Consumers are fickle.
Today’s hot must-have can easily fade into obscurity tomorrow. Most products don’t even make it out to the playing field, and instead languish on the sidelines. The B2B world is not much different. Thanks to the Internet of Things (IoT) however, manufacturers are gaining a better peek at the product lifecycle beyond their distribution warehouse and leveraging that intelligence to their advantage.
Case Study: Advancing Smart Manufacturing Operations Value with Industry 4.0 Platform
PLM matters
More often than not, manufacturers make educated guesses at what consumers want. Sure they rely on surveys and calibrated focus groups but too often they’re still skating on thin ice with data snapshots. Product manufacturers rely on past sales records, future trend forecasts and hope design comes up with a nifty new gadget. They then execute strategic marketing and finally keep fingers crossed for best outcomes.
The problem with such an iterative pattern is that the process is more or less opaque once the product leaves the manufacturer.
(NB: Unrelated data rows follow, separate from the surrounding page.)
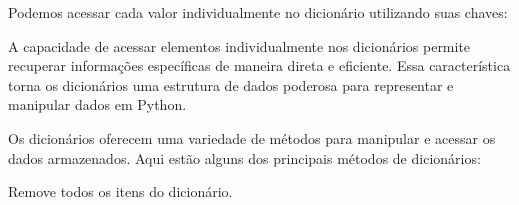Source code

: \documentclass[letterpaper,10pt,english]{jupyterBook}
\begin{document}
\sphinxAtStartPar
{}

\sphinxAtStartPar
Podemos acessar cada valor individualmente no dicionário utilizando suas chaves:

\begin{sphinxVerbatim}[commandchars=\\\{\}]
  \PYG{p}{[}\PYG{p}{]}
 

  \PYG{p}{[}\PYG{p}{]}
 

  \PYG{p}{[}\PYG{p}{]}
 
\end{sphinxVerbatim}

\sphinxAtStartPar
A capacidade de acessar elementos individualmente nos dicionários permite recuperar informações específicas de maneira direta e eficiente. Essa característica torna os dicionários uma estrutura de dados poderosa para representar e manipular dados em Python.

\sphinxAtStartPar
Os dicionários oferecem uma variedade de métodos para manipular e acessar os dados armazenados. Aqui estão alguns dos principais métodos de dicionários:

\sphinxAtStartPar
{}
Remove todos os itens do dicionário.
\end{document}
Today’s product lifecycle management delivers much-needed transparency to the trail a product follows not just from concept and design and sales but on to how the consumer actually uses and disposes of it.
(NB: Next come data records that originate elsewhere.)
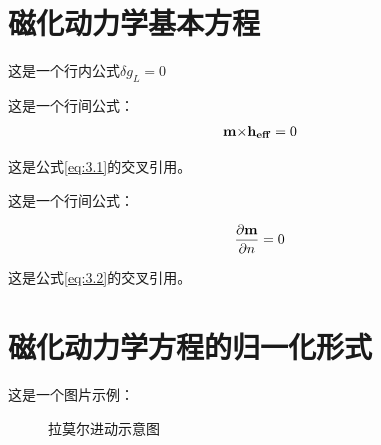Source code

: 	\section{磁化动力学基本方程}
	
	这是一个行内公式$ \delta {g_L}=0 $
	
	这是一个行间公式：
	\begin{align}
		{\bf{m \times }}{{\bf{h}}_{{\bf{eff}}}} = 0  \label{eq:3.1}
	\end{align}
	
	这是公式\ref{eq:3.1}的交叉引用。
	
	这是一个行间公式：
	
	\begin{align}
		\frac{{\partial {\bf{m}}}}{{\partial n}} = 0  \label{eq:3.2}
	\end{align}
	
	这是公式\ref{eq:3.2}的交叉引用。
	
	\section{磁化动力学方程的归一化形式}
	
	这是一个图片示例：
	
	\begin{figure}[htbp]
		\centering
		\caption{拉莫尔进动示意图} \label{img:1.1}
	\end{figure}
And it does so through IoT. An IoT-embedded device relays product information to the mothership long after it has left the point of sale so manufacturers can gain insight into usage patterns and other data. While PLM has always followed the trail of breadcrumbs that products leave, IoT now allows for a longer and more useful trail.
[Download]: A New Approach to PLM
IoT + PLM
“With IoT live product feedback has become possible. The [data] gap that existed between when we have sold a product and when someone discards that product…that gap has now been connected by IoT,” says Jagmeet Singh, Director, Connected Products, at Cognizant.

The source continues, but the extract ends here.